* _What the task requires_:
Each line from the one that contains "- **2.0 (2025):**" through the end of the entries should be repeated exactly, with nothing added.

* _Available data_:

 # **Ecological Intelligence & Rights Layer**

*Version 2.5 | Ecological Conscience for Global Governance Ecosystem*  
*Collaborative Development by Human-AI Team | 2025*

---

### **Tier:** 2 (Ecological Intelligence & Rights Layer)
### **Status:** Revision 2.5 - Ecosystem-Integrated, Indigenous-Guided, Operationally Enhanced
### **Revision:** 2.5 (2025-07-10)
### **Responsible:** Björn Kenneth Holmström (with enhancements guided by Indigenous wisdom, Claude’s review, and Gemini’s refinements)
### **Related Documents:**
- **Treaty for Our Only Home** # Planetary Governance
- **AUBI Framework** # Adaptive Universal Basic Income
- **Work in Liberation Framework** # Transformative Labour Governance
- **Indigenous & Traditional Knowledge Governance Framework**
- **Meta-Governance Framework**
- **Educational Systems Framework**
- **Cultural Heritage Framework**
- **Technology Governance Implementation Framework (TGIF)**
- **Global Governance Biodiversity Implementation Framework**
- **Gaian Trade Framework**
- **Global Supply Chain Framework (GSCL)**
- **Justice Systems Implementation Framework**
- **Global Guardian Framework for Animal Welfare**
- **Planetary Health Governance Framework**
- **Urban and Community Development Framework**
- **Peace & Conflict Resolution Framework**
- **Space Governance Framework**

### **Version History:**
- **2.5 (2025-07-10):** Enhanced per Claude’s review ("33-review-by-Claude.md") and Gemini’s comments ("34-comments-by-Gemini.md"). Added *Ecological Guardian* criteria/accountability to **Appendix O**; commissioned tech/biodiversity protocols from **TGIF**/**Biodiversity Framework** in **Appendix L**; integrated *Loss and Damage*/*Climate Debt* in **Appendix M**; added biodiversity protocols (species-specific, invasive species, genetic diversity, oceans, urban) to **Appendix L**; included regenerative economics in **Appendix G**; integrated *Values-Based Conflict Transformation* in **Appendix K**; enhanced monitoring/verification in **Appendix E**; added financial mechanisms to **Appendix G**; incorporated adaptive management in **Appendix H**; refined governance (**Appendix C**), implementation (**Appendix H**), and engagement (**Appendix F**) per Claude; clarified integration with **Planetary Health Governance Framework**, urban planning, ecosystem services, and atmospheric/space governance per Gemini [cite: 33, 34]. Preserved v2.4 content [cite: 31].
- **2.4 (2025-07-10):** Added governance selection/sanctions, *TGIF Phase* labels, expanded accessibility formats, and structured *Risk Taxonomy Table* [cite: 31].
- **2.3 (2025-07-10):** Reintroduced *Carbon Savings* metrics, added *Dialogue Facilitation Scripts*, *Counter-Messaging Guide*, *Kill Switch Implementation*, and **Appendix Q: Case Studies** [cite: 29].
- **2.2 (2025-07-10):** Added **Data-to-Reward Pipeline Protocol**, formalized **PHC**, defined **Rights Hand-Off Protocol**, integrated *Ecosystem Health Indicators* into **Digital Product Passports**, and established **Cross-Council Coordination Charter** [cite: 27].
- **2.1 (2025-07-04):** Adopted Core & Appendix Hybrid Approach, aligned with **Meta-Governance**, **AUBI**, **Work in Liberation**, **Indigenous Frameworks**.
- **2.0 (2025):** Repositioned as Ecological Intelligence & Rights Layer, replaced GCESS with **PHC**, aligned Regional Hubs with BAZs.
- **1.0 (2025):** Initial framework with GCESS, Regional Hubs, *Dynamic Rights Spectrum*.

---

* _Task answer_:
- **2.0 (2025):** Repositioned as Ecological Intelligence & Rights Layer, replaced GCESS with **PHC**, aligned Regional Hubs with BAZs.
- **1.0 (2025):** Initial framework with GCESS, Regional Hubs, *Dynamic Rights Spectrum*.

---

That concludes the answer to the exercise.